Data extracts
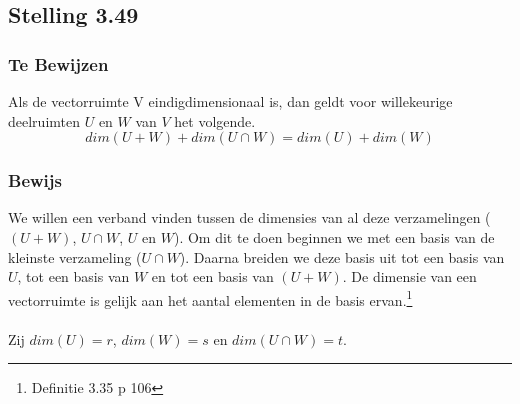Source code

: \documentclass[lineaire_algebra_oplossingen.tex]{subfiles}
\begin{document}
\subsection{Stelling 3.49}
\subsubsection*{Te Bewijzen}
Als de vectorruimte V eindigdimensionaal is, dan geldt voor willekeurige deelruimten $U$ en $W$ van $V$ het volgende.
\[
dim(U+W) + dim(U\cap W) = dim(U) + dim(W)
\]
\subsubsection*{Bewijs}
We willen een verband vinden tussen de dimensies van al deze verzamelingen ($(U+W)$, $U\cap W$, $U$ en $W$). Om dit te doen beginnen we met een basis van de kleinste verzameling ($U \cap W$). Daarna breiden we deze basis uit tot een basis van $U$, tot een basis van $W$ en tot een basis van $(U + W)$. De dimensie van een vectorruimte is gelijk aan het aantal elementen in de basis ervan.\footnote{Definitie 3.35 p 106}\\\\
Zij $dim(U) = r$, $dim(W)=s$ en $dim(U\cap W) = t$.
\end{document}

Problem to work on
Wherever a line in the entries holds "vectorruimte", copy that line.

Solution to this exercise
Als de vectorruimte V eindigdimensionaal is, dan geldt voor willekeurige deelruimten $U$ en $W$ van $V$ het volgende.
We willen een verband vinden tussen de dimensies van al deze verzamelingen ($(U+W)$, $U\cap W$, $U$ en $W$). Om dit te doen beginnen we met een basis van de kleinste verzameling ($U \cap W$). Daarna breiden we deze basis uit tot een basis van $U$, tot een basis van $W$ en tot een basis van $(U + W)$. De dimensie van een vectorruimte is gelijk aan het aantal elementen in de basis ervan.\footnote{Definitie 3.35 p 106}\\\\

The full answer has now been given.